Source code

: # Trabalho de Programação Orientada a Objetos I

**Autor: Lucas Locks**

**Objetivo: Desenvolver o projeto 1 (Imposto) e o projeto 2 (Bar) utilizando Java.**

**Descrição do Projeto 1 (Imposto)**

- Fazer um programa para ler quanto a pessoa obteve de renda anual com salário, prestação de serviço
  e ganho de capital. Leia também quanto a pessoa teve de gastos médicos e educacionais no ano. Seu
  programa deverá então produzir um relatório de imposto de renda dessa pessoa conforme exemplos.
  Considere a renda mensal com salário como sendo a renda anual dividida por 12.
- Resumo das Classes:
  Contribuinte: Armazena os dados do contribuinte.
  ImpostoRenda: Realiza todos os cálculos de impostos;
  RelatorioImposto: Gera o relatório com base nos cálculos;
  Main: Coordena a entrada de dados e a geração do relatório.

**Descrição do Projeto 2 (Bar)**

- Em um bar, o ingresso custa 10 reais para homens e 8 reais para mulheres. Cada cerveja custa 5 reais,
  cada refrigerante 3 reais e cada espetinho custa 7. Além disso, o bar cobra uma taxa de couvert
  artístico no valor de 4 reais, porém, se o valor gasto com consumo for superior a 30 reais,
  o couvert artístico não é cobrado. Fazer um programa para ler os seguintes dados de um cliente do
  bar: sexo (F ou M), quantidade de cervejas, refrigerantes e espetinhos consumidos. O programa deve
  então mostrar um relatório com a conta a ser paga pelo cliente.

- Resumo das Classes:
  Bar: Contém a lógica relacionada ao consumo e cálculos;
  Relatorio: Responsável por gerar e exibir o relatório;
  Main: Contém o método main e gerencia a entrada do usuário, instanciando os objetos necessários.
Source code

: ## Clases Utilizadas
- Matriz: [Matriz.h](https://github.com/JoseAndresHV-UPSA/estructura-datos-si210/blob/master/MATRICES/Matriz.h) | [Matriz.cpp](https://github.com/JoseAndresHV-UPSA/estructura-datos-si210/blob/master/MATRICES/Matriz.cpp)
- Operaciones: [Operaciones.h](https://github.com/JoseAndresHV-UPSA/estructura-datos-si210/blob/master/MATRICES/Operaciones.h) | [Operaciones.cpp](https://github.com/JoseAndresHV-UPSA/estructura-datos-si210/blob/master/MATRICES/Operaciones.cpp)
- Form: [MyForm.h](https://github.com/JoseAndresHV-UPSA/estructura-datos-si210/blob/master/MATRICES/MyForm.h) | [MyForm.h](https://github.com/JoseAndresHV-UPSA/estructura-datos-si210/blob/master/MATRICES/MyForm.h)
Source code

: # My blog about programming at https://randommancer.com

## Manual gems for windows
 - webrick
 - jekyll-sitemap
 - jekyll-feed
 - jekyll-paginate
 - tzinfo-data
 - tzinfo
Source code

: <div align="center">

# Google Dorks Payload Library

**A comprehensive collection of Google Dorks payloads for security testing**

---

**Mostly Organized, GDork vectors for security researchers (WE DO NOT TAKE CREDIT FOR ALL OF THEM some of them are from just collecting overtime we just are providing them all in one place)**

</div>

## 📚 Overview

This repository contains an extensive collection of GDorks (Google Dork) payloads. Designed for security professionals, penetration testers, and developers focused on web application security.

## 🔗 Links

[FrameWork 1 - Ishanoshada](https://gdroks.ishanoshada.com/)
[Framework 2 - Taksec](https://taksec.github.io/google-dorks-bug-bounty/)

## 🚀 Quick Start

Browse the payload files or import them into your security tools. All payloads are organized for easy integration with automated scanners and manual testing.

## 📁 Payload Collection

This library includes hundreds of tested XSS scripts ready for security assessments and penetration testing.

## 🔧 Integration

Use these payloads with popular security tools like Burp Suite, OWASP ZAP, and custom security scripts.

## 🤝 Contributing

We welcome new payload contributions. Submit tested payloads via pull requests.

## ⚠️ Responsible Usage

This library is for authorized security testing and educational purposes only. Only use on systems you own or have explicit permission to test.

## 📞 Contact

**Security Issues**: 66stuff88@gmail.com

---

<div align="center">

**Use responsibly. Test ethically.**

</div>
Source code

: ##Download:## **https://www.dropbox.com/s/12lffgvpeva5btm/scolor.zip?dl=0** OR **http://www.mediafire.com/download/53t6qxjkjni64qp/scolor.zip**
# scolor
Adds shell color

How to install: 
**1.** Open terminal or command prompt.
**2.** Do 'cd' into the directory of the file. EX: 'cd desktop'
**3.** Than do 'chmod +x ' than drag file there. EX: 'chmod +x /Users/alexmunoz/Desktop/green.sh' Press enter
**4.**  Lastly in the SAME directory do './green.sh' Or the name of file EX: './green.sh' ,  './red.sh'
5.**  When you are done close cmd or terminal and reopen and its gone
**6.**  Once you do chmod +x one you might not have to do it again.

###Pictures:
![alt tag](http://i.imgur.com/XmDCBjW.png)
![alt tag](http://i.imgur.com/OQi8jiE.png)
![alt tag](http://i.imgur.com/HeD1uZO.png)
━━━
Description of the task ▸
Look above for the line with "## 🚀 Quick Start" and the line with "EX: 'cd desktop'"; transcribe both and all lines in between, exactly, and nothing else.

Output of the exercise ▸
## 🚀 Quick Start

Browse the payload files or import them into your security tools. All payloads are organized for easy integration with automated scanners and manual testing.

## 📁 Payload Collection

This library includes hundreds of tested XSS scripts ready for security assessments and penetration testing.

## 🔧 Integration

Use these payloads with popular security tools like Burp Suite, OWASP ZAP, and custom security scripts.

## 🤝 Contributing

We welcome new payload contributions. Submit tested payloads via pull requests.

## ⚠️ Responsible Usage

This library is for authorized security testing and educational purposes only. Only use on systems you own or have explicit permission to test.

## 📞 Contact

**Security Issues**: 66stuff88@gmail.com

---

<div align="center">

**Use responsibly. Test ethically.**

</div>
Source code

: ##Download:## **https://www.dropbox.com/s/12lffgvpeva5btm/scolor.zip?dl=0** OR **http://www.mediafire.com/download/53t6qxjkjni64qp/scolor.zip**
# scolor
Adds shell color

How to install: 
**1.** Open terminal or command prompt.
**2.** Do 'cd' into the directory of the file. EX: 'cd desktop'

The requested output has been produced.